How does this reflect in terms of public perception of polling?
Republican pollster Frank Luntz has stated that the polling industry is done due to the polling inaccuracies. It may be done with but it might be for an entirely different reason. As humans, we desire certainty in the future and especially, we grasp onto things that give us a perception of certainty. So when we grasp something like polling that seemingly provides the illusion of certainty, we grapple onto it with a full embrace. However, polling is just a sample of population, and there is still a considerable margin of error. It’s just hard to get hundreds of millions of people to understand this sort of stuff and say this is just a prediction and it may not happen. And considering the offshoot of polling in 2016 and 2020, it will be hard to get positive public perception of polling to return.

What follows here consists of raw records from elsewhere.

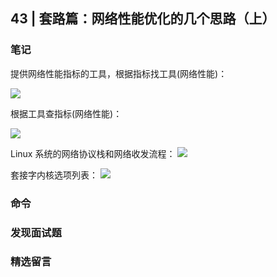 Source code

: ## 43 | 套路篇：网络性能优化的几个思路（上）


### 笔记

提供网络性能指标的工具，根据指标找工具(网络性能)：

![](https://static001.geekbang.org/resource/image/a1/3b/a1eb07e281e5795be83c11d7255c543b.png)

根据工具查指标(网络性能)：

![](https://static001.geekbang.org/resource/image/0d/a0/0d87b39b89a1b7f325fc5477c0182ea0.png)


Linux 系统的网络协议栈和网络收发流程：
![](https://static001.geekbang.org/resource/image/a1/3f/a118911721f9b67ce9c83de15666753f.png)

套接字内核选项列表：
![](https://static001.geekbang.org/resource/image/5f/f0/5f2d4957663dd8bf3410da8180ab18f0.png)

### 命令


### 发现面试题


### 精选留言
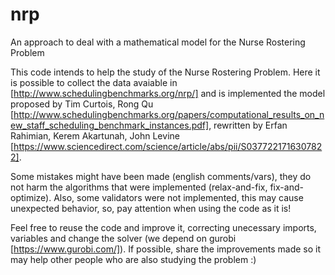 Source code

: # nrp
An approach to deal with a mathematical model for the Nurse Rostering Problem

This code intends to help the study of the Nurse Rostering Problem. Here it is possible to collect the data avaiable in [http://www.schedulingbenchmarks.org/nrp/] and is implemented the model proposed by Tim Curtois, Rong Qu [http://www.schedulingbenchmarks.org/papers/computational_results_on_new_staff_scheduling_benchmark_instances.pdf], rewritten by Erfan Rahimian, Kerem Akartunah, John Levine [https://www.sciencedirect.com/science/article/abs/pii/S0377221716307822].

Some mistakes might have been made (english comments/vars), they do not harm the algorithms that were implemented (relax-and-fix, fix-and-optimize). Also, some validators were not implemented, this may cause unexpected behavior, so, pay attention when using the code as it is!

Feel free to reuse the code and improve it, correcting unecessary imports, variables and change the solver (we depend on gurobi [https://www.gurobi.com/]). If possible, share the improvements made so it may help other people who are also studying the problem :)
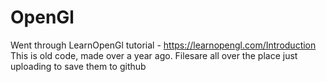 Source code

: # OpenGl
Went through LearnOpenGl tutorial - https://learnopengl.com/Introduction
This is old code, made over a year ago. Filesare all over the place just uploading to save them to github
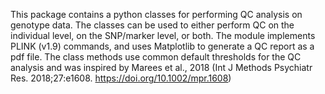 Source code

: This package contains a python classes for performing QC analysis on genotype data. The classes can be used to either perform QC on the individual level, on the SNP/marker level, or both.
The module implements PLINK (v1.9) commands, and uses Matplotlib to generate a QC report as a pdf file.
The class methods use common default thresholds for the QC analysis and was inspired by Marees et al., 2018 (Int J Methods Psychiatr Res. 2018;27:e1608. https://doi.org/10.1002/mpr.1608)
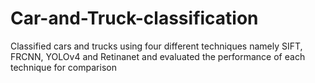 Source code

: # Car-and-Truck-classification
Classified cars and trucks using four different techniques namely SIFT, FRCNN, YOLOv4 and Retinanet and evaluated the performance of each technique for comparison
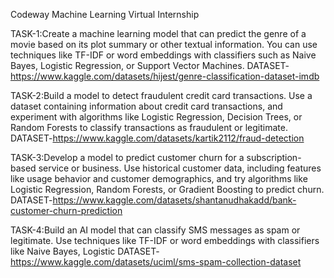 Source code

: Codeway Machine Learning Virtual Internship

TASK-1:Create a machine learning model that can predict the genre of a
       movie based on its plot summary or other textual information. You
       can use techniques like TF-IDF or word embeddings with classifiers
       such as Naive Bayes, Logistic Regression, or Support Vector
       Machines.
       DATASET-https://www.kaggle.com/datasets/hijest/genre-classification-dataset-imdb

TASK-2:Build a model to detect fraudulent credit card transactions. Use a
       dataset containing information about credit card transactions, and
       experiment with algorithms like Logistic Regression, Decision Trees,
       or Random Forests to classify transactions as fraudulent or legitimate.
       DATASET-https://www.kaggle.com/datasets/kartik2112/fraud-detection

TASK-3:Develop a model to predict customer churn for a subscription- based
       service or business. Use historical customer data, including features like
       usage behavior and customer demographics, and try algorithms like
       Logistic Regression, Random Forests, or Gradient Boosting to predict
       churn.
       DATASET-https://www.kaggle.com/datasets/shantanudhakadd/bank-customer-churn-prediction

TASK-4:Build an AI model that can classify SMS messages as spam or
       legitimate. Use techniques like TF-IDF or word embeddings with
       classifiers like Naive Bayes, Logistic
       DATASET-https://www.kaggle.com/datasets/uciml/sms-spam-collection-dataset
       

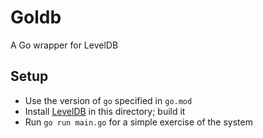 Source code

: # Goldb

A Go wrapper for LevelDB

## Setup

- Use the version of `go` specified in `go.mod`
- Install [LevelDB](https://github.com/google/leveldb) in this directory; build it
- Run `go run main.go` for a simple exercise of the system
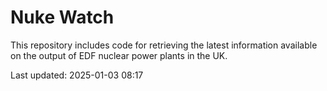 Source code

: # Nuke Watch

This repository includes code for retrieving the latest information available on the output of EDF nuclear power plants in the UK.

Last updated: 2025-01-03 08:17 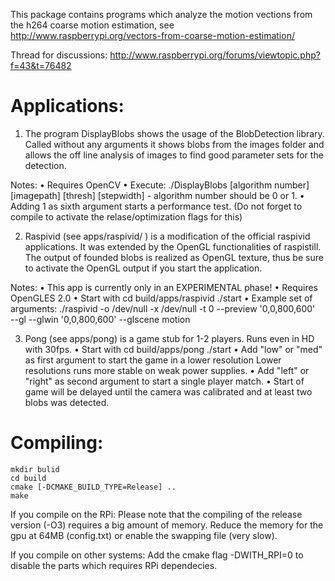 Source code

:This package contains programs which analyze the 
motion vections from the h264 coarse motion estimation, see
http://www.raspberrypi.org/vectors-from-coarse-motion-estimation/

Thread for discussions:
http://www.raspberrypi.org/forums/viewtopic.php?f=43&t=76482


Applications:
==============

1. The program DisplayBlobs shows the usage of the BlobDetection
library. Called without any arguments it shows blobs from the
images folder and allows the off line analysis of images
to find good parameter sets for the detection.
 
Notes:
• Requires OpenCV
• Execute: ./DisplayBlobs [algorithm number] [imagepath] [thresh] [stepwidth]
		- algorithm number should be 0 or 1.
• Adding 1 as sixth argument starts a performance test. (Do not forget
	to compile to activate the relase/optimization flags for this)
 
2. Raspivid (see apps/raspivid/ ) is a modification of the official
raspivid applications. It was extended by the OpenGL functionalities 
of raspistill. The output of founded blobs is realized as OpenGL texture,
thus be sure to activate the OpenGL output if you start the application.
 
Notes:
• This app is currently only in an EXPERIMENTAL phase! 
• Requires OpenGLES 2.0
• Start with
		cd build/apps/raspivid
		./start
• Example set of arguments:
	./raspivid -o /dev/null -x /dev/null -t 0 --preview '0,0,800,600' \
		--gl --glwin '0,0,800,600' --glscene motion 
 
3. Pong (see apps/pong) is a game stub for 1-2 players. Runs even in HD with 30fps.
• Start with
	cd build/apps/pong
	./start
• Add "low" or "med" as first argument to start the game in a lower resolution
	Lower resolutions runs more stable on weak power supplies.
• Add "left" or "right" as second argument to start a single player match.
• Start of game will be delayed until the camera was calibrated
  and at least two blobs was detected.


Compiling:
==========

	mkdir bulid
	cd build
	cmake [-DCMAKE_BUILD_TYPE=Release] ..
	make

 If you compile on the RPi: Please note that the compiling 
 of the release version (-O3) requires a big amount of memory.
 Reduce the memory for the gpu at 64MB (config.txt) or enable the
 swapping file (very slow).

 If you compile on other systems: Add the cmake flag
 -DWITH_RPI=0
 to disable the parts which requires RPi dependecies.



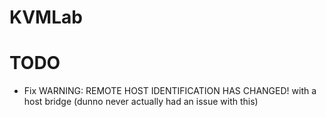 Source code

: # KVMLab

# TODO
- Fix WARNING: REMOTE HOST IDENTIFICATION HAS CHANGED! with a host bridge (dunno never actually had an issue with this)
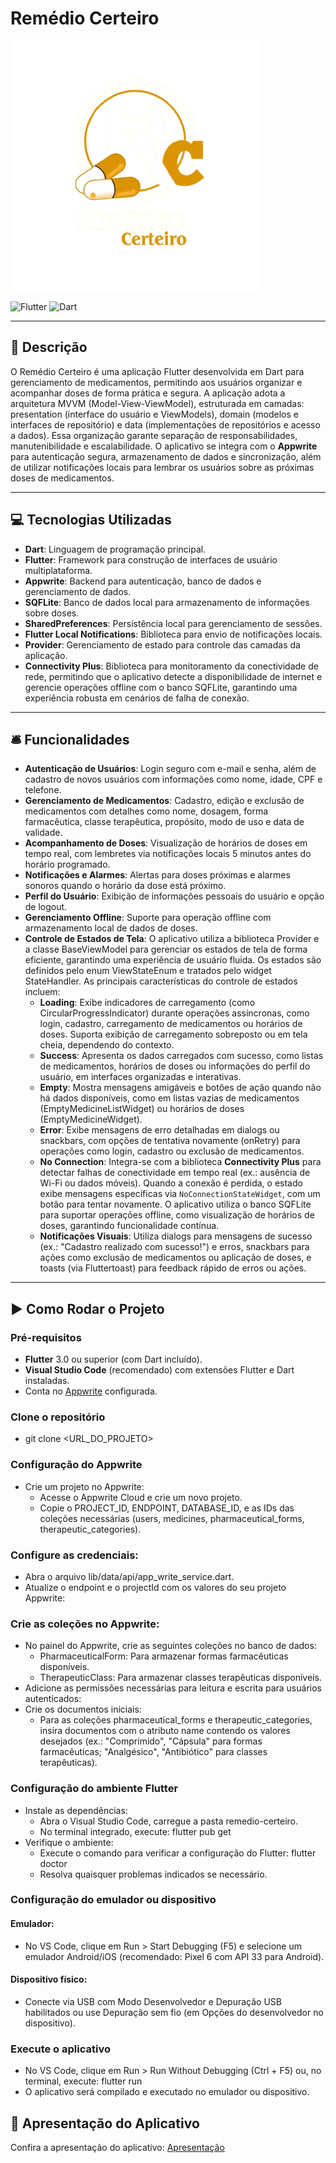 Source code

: # Remédio Certeiro

<img src="resources/images/app_banner.png" alt="Logo" width="400">

![Flutter](https://img.shields.io/badge/Flutter-3.35.2-blue?logo=flutter)
![Dart](https://img.shields.io/badge/Dart-3.9.0-blue?logo=dart)

---

## 📃 Descrição

O Remédio Certeiro é uma aplicação Flutter desenvolvida em Dart para gerenciamento de medicamentos, permitindo aos usuários organizar e acompanhar doses de forma prática e segura. A aplicação adota a arquitetura MVVM (Model-View-ViewModel), estruturada em camadas: presentation (interface do usuário e ViewModels), domain (modelos e interfaces de repositório) e data (implementações de repositórios e acesso a dados). Essa organização garante separação de responsabilidades, manutenibilidade e escalabilidade. O aplicativo se integra com o **Appwrite** para autenticação segura, armazenamento de dados e sincronização, além de utilizar notificações locais para lembrar os usuários sobre as próximas doses de medicamentos.

---

## 💻 Tecnologias Utilizadas

- **Dart**: Linguagem de programação principal.
- **Flutter**: Framework para construção de interfaces de usuário multiplataforma.
- **Appwrite**: Backend para autenticação, banco de dados e gerenciamento de dados.
- **SQFLite**: Banco de dados local para armazenamento de informações sobre doses.
- **SharedPreferences**: Persistência local para gerenciamento de sessões.
- **Flutter Local Notifications**: Biblioteca para envio de notificações locais.
- **Provider**: Gerenciamento de estado para controle das camadas da aplicação.
- **Connectivity Plus**: Biblioteca para monitoramento da conectividade de rede, permitindo que o aplicativo detecte a disponibilidade de internet e gerencie operações offline com o banco SQFLite, garantindo uma experiência robusta em cenários de falha de conexão.

---

## 🛎️ Funcionalidades

- **Autenticação de Usuários**: Login seguro com e-mail e senha, além de cadastro de novos usuários com informações como nome, idade, CPF e telefone.
- **Gerenciamento de Medicamentos**: Cadastro, edição e exclusão de medicamentos com detalhes como nome, dosagem, forma farmacêutica, classe terapêutica, propósito, modo de uso e data de validade.
- **Acompanhamento de Doses**: Visualização de horários de doses em tempo real, com lembretes via notificações locais 5 minutos antes do horário programado.
- **Notificações e Alarmes**: Alertas para doses próximas e alarmes sonoros quando o horário da dose está próximo.
- **Perfil do Usuário**: Exibição de informações pessoais do usuário e opção de logout.
- **Gerenciamento Offline**: Suporte para operação offline com armazenamento local de dados de doses.
- **Controle de Estados de Tela**: O aplicativo utiliza a biblioteca Provider e a classe BaseViewModel para gerenciar os estados de tela de forma eficiente, garantindo uma experiência de usuário fluida. Os estados são definidos pelo enum ViewStateEnum e tratados pelo widget StateHandler. As principais características do controle de estados incluem:
  - **Loading**: Exibe indicadores de carregamento (como CircularProgressIndicator) durante operações assíncronas, como login, cadastro, carregamento de medicamentos ou horários de doses. Suporta exibição de carregamento sobreposto ou em tela cheia, dependendo do contexto.
  - **Success**: Apresenta os dados carregados com sucesso, como listas de medicamentos, horários de doses ou informações do perfil do usuário, em interfaces organizadas e interativas.
  - **Empty**: Mostra mensagens amigáveis e botões de ação quando não há dados disponíveis, como em listas vazias de medicamentos (EmptyMedicineListWidget) ou horários de doses (EmptyMedicineWidget).
  - **Error**: Exibe mensagens de erro detalhadas em dialogs ou snackbars, com opções de tentativa novamente (onRetry) para operações como login, cadastro ou exclusão de medicamentos.
  - **No Connection**: Integra-se com a biblioteca **Connectivity Plus** para detectar falhas de conectividade em tempo real (ex.: ausência de Wi-Fi ou dados móveis). Quando a conexão é perdida, o estado exibe mensagens específicas via `NoConnectionStateWidget`, com um botão para tentar novamente. O aplicativo utiliza o banco SQFLite para suportar operações offline, como visualização de horários de doses, garantindo funcionalidade contínua.
  - **Notificações Visuais**: Utiliza dialogs para mensagens de sucesso (ex.: "Cadastro realizado com sucesso!") e erros, snackbars para ações como exclusão de medicamentos ou aplicação de doses, e toasts (via Fluttertoast) para feedback rápido de erros ou ações.

---

## ▶️ Como Rodar o Projeto

### Pré-requisitos

- **Flutter** 3.0 ou superior (com Dart incluído).
- **Visual Studio Code** (recomendado) com extensões Flutter e Dart instaladas.
- Conta no [Appwrite](https://appwrite.io/) configurada.

### Clone o repositório

- git clone <URL_DO_PROJETO>

### Configuração do Appwrite

- Crie um projeto no Appwrite:
  - Acesse o Appwrite Cloud e crie um novo projeto.
  - Copie o PROJECT_ID, ENDPOINT, DATABASE_ID, e as IDs das coleções necessárias (users, medicines, pharmaceutical_forms, therapeutic_categories).

### Configure as credenciais:

- Abra o arquivo lib/data/api/app_write_service.dart.
- Atualize o endpoint e o projectId com os valores do seu projeto Appwrite:

### Crie as coleções no Appwrite:

- No painel do Appwrite, crie as seguintes coleções no banco de dados:
  - PharmaceuticalForm: Para armazenar formas farmacêuticas disponíveis.
  - TherapeuticClass: Para armazenar classes terapêuticas disponíveis.
- Adicione as permissões necessárias para leitura e escrita para usuários autenticados:
- Crie os documentos iniciais:
  - Para as coleções pharmaceutical_forms e therapeutic_categories, insira documentos com o atributo name contendo os valores desejados (ex.: "Comprimido", "Cápsula" para formas farmacêuticas; "Analgésico", "Antibiótico" para classes terapêuticas).

### Configuração do ambiente Flutter

- Instale as dependências:
  - Abra o Visual Studio Code, carregue a pasta remedio-certeiro.
  - No terminal integrado, execute: flutter pub get
- Verifique o ambiente:
  - Execute o comando para verificar a configuração do Flutter: flutter doctor
  - Resolva quaisquer problemas indicados se necessário.

### Configuração do emulador ou dispositivo

#### Emulador:

- No VS Code, clique em Run > Start Debugging (F5) e selecione um emulador Android/iOS (recomendado: Pixel 6 com API 33 para Android).

#### Dispositivo físico:

- Conecte via USB com Modo Desenvolvedor e Depuração USB habilitados ou use Depuração sem fio (em Opções do desenvolvedor no dispositivo).

### Execute o aplicativo

- No VS Code, clique em Run > Run Without Debugging (Ctrl + F5) ou, no terminal, execute: flutter run
- O aplicativo será compilado e executado no emulador ou dispositivo.

## 🎥 Apresentação do Aplicativo

Confira a apresentação do aplicativo: [Apresentação](https://youtu.be/nq1IdgyNeUA)
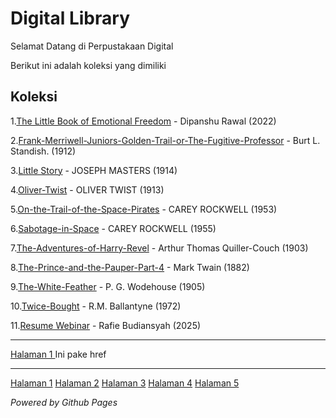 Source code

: # Digital Library

Selamat Datang di Perpustakaan Digital

Berikut ini adalah koleksi yang dimiliki
## Koleksi

1.[The Little Book of Emotional Freedom](ebook/The-Little-Book-of-Emotional-Freedom.pdf) - Dipanshu Rawal (2022)

2.[Frank-Merriwell-Juniors-Golden-Trail-or-The-Fugitive-Professor](ebook/Frank-Merriwell-Juniors-Golden-Trail-or-The-Fugitive-Professor.pdf) - Burt L. Standish. (1912)

3.[Little Story](ebook/LittleStory.pdf) - JOSEPH MASTERS (1914)

4.[Oliver-Twist](ebook/Oliver-Twist.pdf) - OLIVER TWIST (1913)

5.[On-the-Trail-of-the-Space-Pirates](ebook/On-the-Trail-of-the-Space-Pirates.pdf) - CAREY ROCKWELL (1953)

6.[Sabotage-in-Space](ebook/Sabotage-in-Space.pdf) - CAREY ROCKWELL (1955)

7.[The-Adventures-of-Harry-Revel](ebook/The-Adventures-of-Harry-Revel.pdf) - Arthur Thomas Quiller-Couch (1903)

8.[The-Prince-and-the-Pauper-Part-4](ebook/The-Prince-and-the-Pauper-Part-4.pdf) - Mark Twain (1882)

9.[The-White-Feather](ebook/The-White-Feather.pdf) - P. G. Wodehouse (1905)

10.[Twice-Bought](ebook/Twice-Bought.pdf) - R.M. Ballantyne (1972)

11.[Resume Webinar](ebook/ResumeWebinar.pdf) - Rafie Budiansyah (2025)

---
<a href="webti/halaman1.html"> Halaman 1 <a> Ini pake href


---

[Halaman 1](webti/halaman1.html)
[Halaman 2](webti/halaman2.html)
[Halaman 3](webti/halaman3.html)
[Halaman 4](webti/halaman4.html)
[Halaman 5](webti/halaman5.html)


*Powered by Github Pages*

What does Silver need to adjust?
It’s hard to say, as some experts would say, 2020 was especially hard to calculate given the uncertainty of voting measures, rise in number of mail-in ballots, and the threat of foreign interference. Sure there could be many tactics that polling agencies could change for the upcoming elections especially with new data on the demographics of voters that voted for the first time in a long time. Of course there will be more challenges. Will voter turnout remain at 2020 levels over the next few cycles or will it retract in 2024? There are likely reasons that such a massive amount of new voters voted in 2020 compared to 2024. It could’ve been the mass layoffs that gave more people the flexibility to vote. It could have been a stronger emotional desire to vote due to ever increasing tensions in an emotionally unsettling pandemic. There are lots of factors that Silver has to determine by 2024, and it won’t be easy to determine whether the polls will get a grip of themselves in 2024.
Conclusion
Nate Silver’s predictions in 2020 were slightly off but given the ongoing situations that complicated polling this year, there are reasons for why his model did not exactly smash it out of the park. 2024 (and even the midterms in 2022) will be a new challenge as pollsters again have to try to guess turnout and results in various states across the country especially given brand new data from 2020. It will be an interesting few years for the methodologists to try to tune their algorithms to get closer to a more accurate election projection.